Of course, if Pence is “sexist” for following Graham, then so too is Graham “sexist.” So too is the admired Christian preacher Rick Warren, the Christian actor Kirk Cameron, and, well, legions of other sensible, Christian men whose fidelity to their wives drives them to remove so much as the potential for trouble.

Though there will always be Christian men (and women) who fail to live up to the standards of their faith, this doesn’t change the fact that their faith, considered as a system of beliefs, does indeed have standards. Christianity offers its 2 billion living practitioners a worldview according to which sexual activity is permissible only within the bounds of monogamous (heterosexual) marriage.

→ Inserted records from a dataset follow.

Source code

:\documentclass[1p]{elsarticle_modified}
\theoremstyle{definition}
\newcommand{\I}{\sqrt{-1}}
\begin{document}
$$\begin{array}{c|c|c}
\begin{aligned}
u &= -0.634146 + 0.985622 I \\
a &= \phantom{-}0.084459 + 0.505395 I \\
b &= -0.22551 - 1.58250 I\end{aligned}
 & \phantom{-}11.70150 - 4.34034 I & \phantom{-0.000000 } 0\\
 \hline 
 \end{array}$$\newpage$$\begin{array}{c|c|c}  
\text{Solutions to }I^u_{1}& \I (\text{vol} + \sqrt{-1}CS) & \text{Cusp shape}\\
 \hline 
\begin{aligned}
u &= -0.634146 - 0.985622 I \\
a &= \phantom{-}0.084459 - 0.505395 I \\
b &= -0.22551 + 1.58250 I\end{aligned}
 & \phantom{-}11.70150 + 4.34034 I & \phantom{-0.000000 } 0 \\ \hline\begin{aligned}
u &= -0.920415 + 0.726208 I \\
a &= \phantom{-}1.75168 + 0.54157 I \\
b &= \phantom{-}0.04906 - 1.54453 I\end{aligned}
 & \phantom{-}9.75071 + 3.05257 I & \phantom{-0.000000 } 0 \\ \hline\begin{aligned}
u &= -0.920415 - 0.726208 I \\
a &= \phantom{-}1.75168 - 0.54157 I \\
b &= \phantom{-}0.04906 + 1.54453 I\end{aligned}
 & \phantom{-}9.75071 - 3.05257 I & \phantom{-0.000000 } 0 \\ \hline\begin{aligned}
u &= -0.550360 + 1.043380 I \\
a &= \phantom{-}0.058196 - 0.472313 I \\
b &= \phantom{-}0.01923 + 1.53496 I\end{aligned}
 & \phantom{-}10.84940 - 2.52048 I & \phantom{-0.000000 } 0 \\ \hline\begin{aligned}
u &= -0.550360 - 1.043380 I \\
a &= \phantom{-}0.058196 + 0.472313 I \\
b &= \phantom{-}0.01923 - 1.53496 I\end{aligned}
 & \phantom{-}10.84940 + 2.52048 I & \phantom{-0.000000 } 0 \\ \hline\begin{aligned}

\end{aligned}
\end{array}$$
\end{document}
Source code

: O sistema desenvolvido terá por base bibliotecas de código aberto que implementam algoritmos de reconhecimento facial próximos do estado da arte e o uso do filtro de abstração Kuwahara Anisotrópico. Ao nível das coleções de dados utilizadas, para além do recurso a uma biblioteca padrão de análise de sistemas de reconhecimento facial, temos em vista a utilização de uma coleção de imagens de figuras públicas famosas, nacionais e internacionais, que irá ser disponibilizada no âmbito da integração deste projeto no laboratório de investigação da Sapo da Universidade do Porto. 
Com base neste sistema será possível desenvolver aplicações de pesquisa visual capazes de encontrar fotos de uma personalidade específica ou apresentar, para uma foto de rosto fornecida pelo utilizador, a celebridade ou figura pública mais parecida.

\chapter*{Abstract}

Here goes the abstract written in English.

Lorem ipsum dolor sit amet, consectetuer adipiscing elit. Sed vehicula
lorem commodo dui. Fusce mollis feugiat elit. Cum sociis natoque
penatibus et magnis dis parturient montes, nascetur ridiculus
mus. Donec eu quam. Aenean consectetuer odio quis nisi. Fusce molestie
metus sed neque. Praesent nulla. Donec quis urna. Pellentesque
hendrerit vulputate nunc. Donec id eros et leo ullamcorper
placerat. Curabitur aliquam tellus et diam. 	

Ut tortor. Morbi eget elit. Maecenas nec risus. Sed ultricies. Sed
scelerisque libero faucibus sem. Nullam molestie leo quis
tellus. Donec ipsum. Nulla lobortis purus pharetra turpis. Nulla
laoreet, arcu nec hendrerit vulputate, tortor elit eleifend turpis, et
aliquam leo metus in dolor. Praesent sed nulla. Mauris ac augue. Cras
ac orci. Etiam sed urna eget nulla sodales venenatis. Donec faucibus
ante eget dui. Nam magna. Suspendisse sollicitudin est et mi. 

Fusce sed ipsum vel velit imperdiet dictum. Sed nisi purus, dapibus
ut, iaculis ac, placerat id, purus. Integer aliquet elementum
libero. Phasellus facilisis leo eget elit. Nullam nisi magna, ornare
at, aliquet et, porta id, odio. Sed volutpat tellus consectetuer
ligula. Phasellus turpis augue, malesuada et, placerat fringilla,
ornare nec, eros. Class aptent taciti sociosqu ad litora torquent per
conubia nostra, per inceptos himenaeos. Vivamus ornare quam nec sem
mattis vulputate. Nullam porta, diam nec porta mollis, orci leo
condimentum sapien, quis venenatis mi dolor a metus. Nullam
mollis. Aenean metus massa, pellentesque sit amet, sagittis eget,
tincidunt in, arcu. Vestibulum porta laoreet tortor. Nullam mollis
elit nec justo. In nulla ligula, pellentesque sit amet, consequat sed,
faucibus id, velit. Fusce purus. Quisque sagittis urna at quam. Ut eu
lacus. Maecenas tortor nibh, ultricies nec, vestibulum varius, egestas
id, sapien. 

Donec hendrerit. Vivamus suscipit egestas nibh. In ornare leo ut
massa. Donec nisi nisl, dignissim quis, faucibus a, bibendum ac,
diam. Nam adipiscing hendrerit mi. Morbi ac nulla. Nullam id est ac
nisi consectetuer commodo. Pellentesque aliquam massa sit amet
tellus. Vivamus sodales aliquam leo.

This belief isn’t just moral in character. Christian morality is inseparable from Christian ontology or metaphysics, i.e. its Big Picture of the world, of what’s ultimately real.  For the Christian, the cosmos is the handiwork of a personal Creator, a God who produced its crown jewel, humanity, from an endless and unconditional love. The Creation He endowed, not just with purposes, but with meaning.

The universe, in other words, has for the Christian a sacramental nature: It is a visible sign of God’s invisible grace.

Marriage is a sacrament.  Marriage is not a contract, but a covenant, and though this covenant binds husband and wife, it binds them in God.  Husband and wife covenant with the source of their being as individuals and as a spiritual unity.  Through the act of marriage, a constitutive change occurs and the two, in a fundamental, spiritual sense, become “one flesh.”

To engage in sexual activity in any other context outside of marriage, then, is to treat oneself and one’s partner as a “mere means,” as the great philosopher Immanuel Kant put it.  If it’s extramarital or non-marital, sex, even if consensual, requires that persons, or subjects, regard themselves and others as objects.  The sex consists in the sexually active treating persons as instruments to the end of sexual gratification.

To all of the details of this traditional Christian account of sexual morality even a contemporary Christian could take exception. Nor need any non-Christians accept it.  The point, though, is that it is this vision of sexual morality that Christianity has promulgated for 2,000 years. As such, it has been the dominant sexual ethic of the Western world for nearly this same time period (until relatively recently).  Far from degrading women, it has affirmed in both women and men an equal dignity, that which is “above all price,” to quote Kant once again, for it refuses to reduce people to their bodies, to mere pleasure-maximizers.

It is this vision of the world that gave rise to the so-called “Billy Graham rule,” a rule which generations of Christian men had been observing for centuries before Billy Graham.

In blinding contrast, the worldview of contemporary feminists is grounded in a fundamental contradiction:

Liberated women are as strong, savvy, and capable as men—and they are the perpetual victims of male oppression, forever at the mercies of predatory men.

That the self-contradictory root of feminism pervades the whole tree is made that much more obvious in light of what, for convenience’s sake, we may call the Pence-Weinstein phenomenon:

The Pences of the world are guilty of dehumanizing women insofar as they honor their wives by refusing to place themselves in situations that could lead through illicit sexual relations to what they take to be the real degradation of women and themselves.

So too are the Weinsteins of the world guilty of dehumanizing women by sexually harassing and assaulting women.

Those men who cheat on their wives and sexually assault women are “sexist” in doing so, but so too are those men who are faithful to their wives and refrain from doing anything that could so much as lead to the charge of sexual impropriety. Is this clear?

Everything is “sexist.”

But if everything is “sexist,” then nothing is “sexist.”

The Billy Graham rule looks wiser than ever in light of the #MeToo campaign, does it not?